Bang, UC, Matzen, P, Benfield, T, Beck Jensen, JE
Pancreatology : official journal of the International Association of Pancreatology (IAP) ... [et al.]. 2011;(4):376-82
Abstract
BACKGROUND Patients with chronic pancreatitis (CP) often develop fat malabsorption and are susceptible to hypovitaminosis D. AIM: We wanted to evaluate the intestinal uptake of cholecalciferol in patients with CP and fat malabsorption. METHODS We did a prospective placebo-controlled study including patients with verified CP and fat malabsorption. They were randomized to 10 weeks of (A) ultraviolet radiation B (UVB) 6 min weekly in a commercial tanning bed, (B) vitamin D supplement 1,520 IU/daily, or (C) placebo. The vitamin D metabolites 25-hydroxyvitamin D (25OHD) and 1,25-dihydroxyvitamin D (calcitriol) were quantified at the start and end of the study.

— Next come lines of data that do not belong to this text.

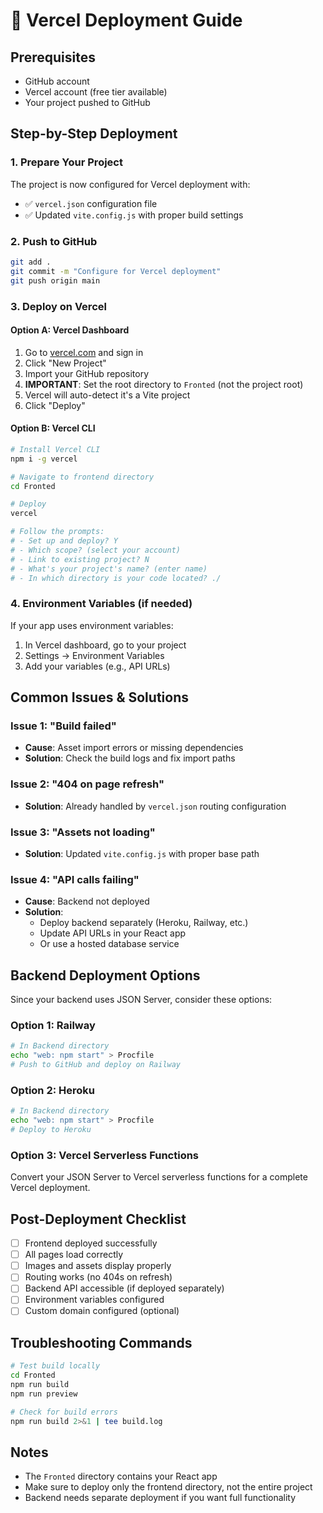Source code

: # 🚀 Vercel Deployment Guide

## Prerequisites
- GitHub account
- Vercel account (free tier available)
- Your project pushed to GitHub

## Step-by-Step Deployment

### 1. Prepare Your Project
The project is now configured for Vercel deployment with:
- ✅ `vercel.json` configuration file
- ✅ Updated `vite.config.js` with proper build settings

### 2. Push to GitHub
```bash
git add .
git commit -m "Configure for Vercel deployment"
git push origin main
```

### 3. Deploy on Vercel

#### Option A: Vercel Dashboard
1. Go to [vercel.com](https://vercel.com) and sign in
2. Click "New Project"
3. Import your GitHub repository
4. **IMPORTANT**: Set the root directory to `Fronted` (not the project root)
5. Vercel will auto-detect it's a Vite project
6. Click "Deploy"

#### Option B: Vercel CLI
```bash
# Install Vercel CLI
npm i -g vercel

# Navigate to frontend directory
cd Fronted

# Deploy
vercel

# Follow the prompts:
# - Set up and deploy? Y
# - Which scope? (select your account)
# - Link to existing project? N
# - What's your project's name? (enter name)
# - In which directory is your code located? ./
```

### 4. Environment Variables (if needed)
If your app uses environment variables:
1. In Vercel dashboard, go to your project
2. Settings → Environment Variables
3. Add your variables (e.g., API URLs)

## Common Issues & Solutions

### Issue 1: "Build failed"
- **Cause**: Asset import errors or missing dependencies
- **Solution**: Check the build logs and fix import paths

### Issue 2: "404 on page refresh"
- **Solution**: Already handled by `vercel.json` routing configuration

### Issue 3: "Assets not loading"
- **Solution**: Updated `vite.config.js` with proper base path

### Issue 4: "API calls failing"
- **Cause**: Backend not deployed
- **Solution**: 
  - Deploy backend separately (Heroku, Railway, etc.)
  - Update API URLs in your React app
  - Or use a hosted database service

## Backend Deployment Options

Since your backend uses JSON Server, consider these options:

### Option 1: Railway
```bash
# In Backend directory
echo "web: npm start" > Procfile
# Push to GitHub and deploy on Railway
```

### Option 2: Heroku
```bash
# In Backend directory
echo "web: npm start" > Procfile
# Deploy to Heroku
```

### Option 3: Vercel Serverless Functions
Convert your JSON Server to Vercel serverless functions for a complete Vercel deployment.

## Post-Deployment Checklist
- [ ] Frontend deployed successfully
- [ ] All pages load correctly
- [ ] Images and assets display properly
- [ ] Routing works (no 404s on refresh)
- [ ] Backend API accessible (if deployed separately)
- [ ] Environment variables configured
- [ ] Custom domain configured (optional)

## Troubleshooting Commands

```bash
# Test build locally
cd Fronted
npm run build
npm run preview

# Check for build errors
npm run build 2>&1 | tee build.log
```

## Notes
- The `Fronted` directory contains your React app
- Make sure to deploy only the frontend directory, not the entire project
- Backend needs separate deployment if you want full functionality
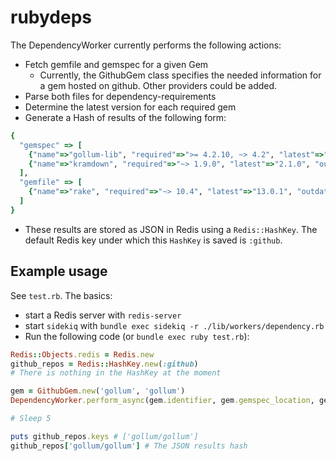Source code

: # rubydeps

The DependencyWorker currently performs the following actions:

* Fetch gemfile and gemspec for a given Gem
  * Currently, the GithubGem class specifies the needed information for a gem hosted on github. Other providers could be added.
* Parse both files for dependency-requirements
* Determine the latest version for each required gem
* Generate a Hash of results of the following form:
```ruby
{
  "gemspec" => [
    {"name"=>"gollum-lib", "required"=>">= 4.2.10, ~> 4.2", "latest"=>"4.2.10", "outdated"=>false},
    {"name"=>"kramdown", "required"=>"~> 1.9.0", "latest"=>"2.1.0", "outdated"=>true}
  ],
  "gemfile" => [
    {"name"=>"rake", "required"=>"~> 10.4", "latest"=>"13.0.1", "outdated"=>true}
  ]
}
```
* These results are stored as JSON in Redis using a `Redis::HashKey`. The default Redis key under which this `HashKey` is saved is `:github`.
  

## Example usage

See `test.rb`. The basics:

* start a Redis server with `redis-server`
* start `sidekiq` with `bundle exec sidekiq -r ./lib/workers/dependency.rb`
* Run the following code (or `bundle exec ruby test.rb`):

```ruby
Redis::Objects.redis = Redis.new
github_repos = Redis::HashKey.new(:github)
# There is nothing in the HashKey at the moment

gem = GithubGem.new('gollum', 'gollum')
DependencyWorker.perform_async(gem.identifier, gem.gemspec_location, gem.gemfile_location) # Fire up a Sidekiq job

# Sleep 5

puts github_repos.keys # ['gollum/gollum']
github_repos['gollum/gollum'] # The JSON results hash
```
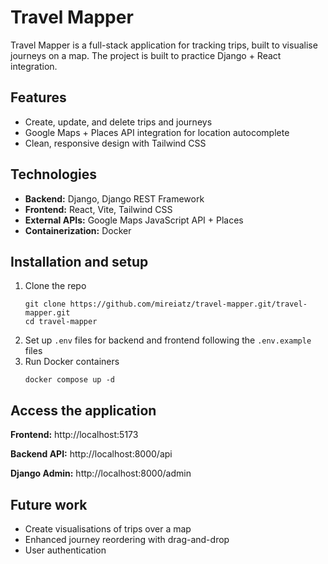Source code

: # Travel Mapper

Travel Mapper is a full-stack application for tracking trips, built to visualise journeys on a map. The project is built to practice Django + React integration.

## Features
- Create, update, and delete trips and journeys
- Google Maps + Places API integration for location autocomplete
- Clean, responsive design with Tailwind CSS

## Technologies
- **Backend:** Django, Django REST Framework
- **Frontend:** React, Vite, Tailwind CSS
- **External APIs:** Google Maps JavaScript API + Places 
- **Containerization:** Docker

## Installation and setup
1. Clone the repo
    ``` 
    git clone https://github.com/mireiatz/travel-mapper.git/travel-mapper.git
    cd travel-mapper
    ```
2. Set up `.env` files for backend and frontend following the `.env.example` files
3. Run Docker containers
    ``` 
    docker compose up -d
    ```

## Access the application
**Frontend:** http://localhost:5173

**Backend API:** http://localhost:8000/api

**Django Admin:** http://localhost:8000/admin

## Future work
- Create visualisations of trips over a map
- Enhanced journey reordering with drag-and-drop
- User authentication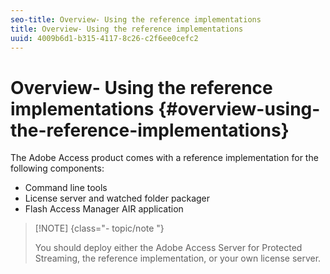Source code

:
 ```yaml
---
seo-title: Overview- Using the reference implementations
title: Overview- Using the reference implementations
uuid: 4009b6d1-b315-4117-8c26-c2f6ee0cefc2
---
```


# Overview- Using the reference implementations {#overview-using-the-reference-implementations}

The Adobe Access product comes with a reference implementation for the following components:

* Command line tools 
* License server and watched folder packager 
* Flash Access Manager AIR application

>[!NOTE] {class="- topic/note "}
>
>You should deploy either the Adobe Access Server for Protected Streaming, the reference implementation, or your own license server.

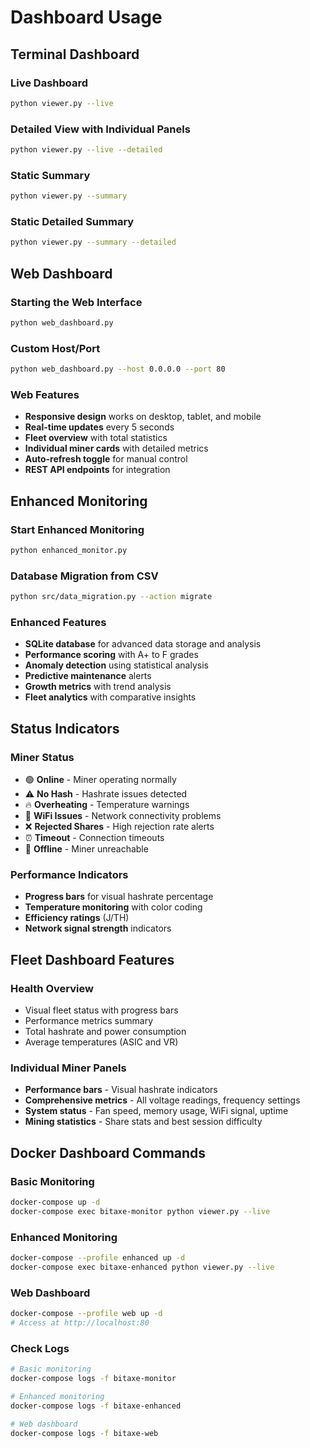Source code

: # Dashboard Usage

## Terminal Dashboard

### Live Dashboard
```bash
python viewer.py --live
```

### Detailed View with Individual Panels
```bash
python viewer.py --live --detailed
```

### Static Summary
```bash
python viewer.py --summary
```

### Static Detailed Summary
```bash
python viewer.py --summary --detailed
```

## Web Dashboard

### Starting the Web Interface
```bash
python web_dashboard.py
```

### Custom Host/Port
```bash
python web_dashboard.py --host 0.0.0.0 --port 80
```

### Web Features
- **Responsive design** works on desktop, tablet, and mobile
- **Real-time updates** every 5 seconds
- **Fleet overview** with total statistics
- **Individual miner cards** with detailed metrics
- **Auto-refresh toggle** for manual control
- **REST API endpoints** for integration

## Enhanced Monitoring

### Start Enhanced Monitoring
```bash
python enhanced_monitor.py
```

### Database Migration from CSV
```bash
python src/data_migration.py --action migrate
```

### Enhanced Features
- **SQLite database** for advanced data storage and analysis
- **Performance scoring** with A+ to F grades
- **Anomaly detection** using statistical analysis
- **Predictive maintenance** alerts
- **Growth metrics** with trend analysis
- **Fleet analytics** with comparative insights

## Status Indicators

### Miner Status
- 🟢 **Online** - Miner operating normally
- ⚠️ **No Hash** - Hashrate issues detected
- 🔥 **Overheating** - Temperature warnings
- 📶 **WiFi Issues** - Network connectivity problems
- ❌ **Rejected Shares** - High rejection rate alerts
- ⏰ **Timeout** - Connection timeouts
- 🔴 **Offline** - Miner unreachable

### Performance Indicators
- **Progress bars** for visual hashrate percentage
- **Temperature monitoring** with color coding
- **Efficiency ratings** (J/TH)
- **Network signal strength** indicators

## Fleet Dashboard Features

### Health Overview
- Visual fleet status with progress bars
- Performance metrics summary
- Total hashrate and power consumption
- Average temperatures (ASIC and VR)

### Individual Miner Panels
- **Performance bars** - Visual hashrate indicators
- **Comprehensive metrics** - All voltage readings, frequency settings
- **System status** - Fan speed, memory usage, WiFi signal, uptime
- **Mining statistics** - Share stats and best session difficulty

## Docker Dashboard Commands

### Basic Monitoring
```bash
docker-compose up -d
docker-compose exec bitaxe-monitor python viewer.py --live
```

### Enhanced Monitoring
```bash
docker-compose --profile enhanced up -d
docker-compose exec bitaxe-enhanced python viewer.py --live
```

### Web Dashboard
```bash
docker-compose --profile web up -d
# Access at http://localhost:80
```

### Check Logs
```bash
# Basic monitoring
docker-compose logs -f bitaxe-monitor

# Enhanced monitoring
docker-compose logs -f bitaxe-enhanced

# Web dashboard
docker-compose logs -f bitaxe-web
```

RESULTS In total 30 patients were randomized and 27 completed the study. Compliance to tablets and tanning sessions was >80%. The changes in 25OHD levels in group B (32.3 nmol/l; 95% CI 15-50) were significantly greater than changes in group A (p < 0.001) and group C (p < 0.001). Changes in group A (1.1 nmol/l) did not differ from the placebo group (p = 0.9). Changes in calcitriol levels were identical between groups. CONCLUSIONS Daily vitamin D supplements increased 25OHD in patients with CP compared to placebo whereas weekly tanning bed sessions did not.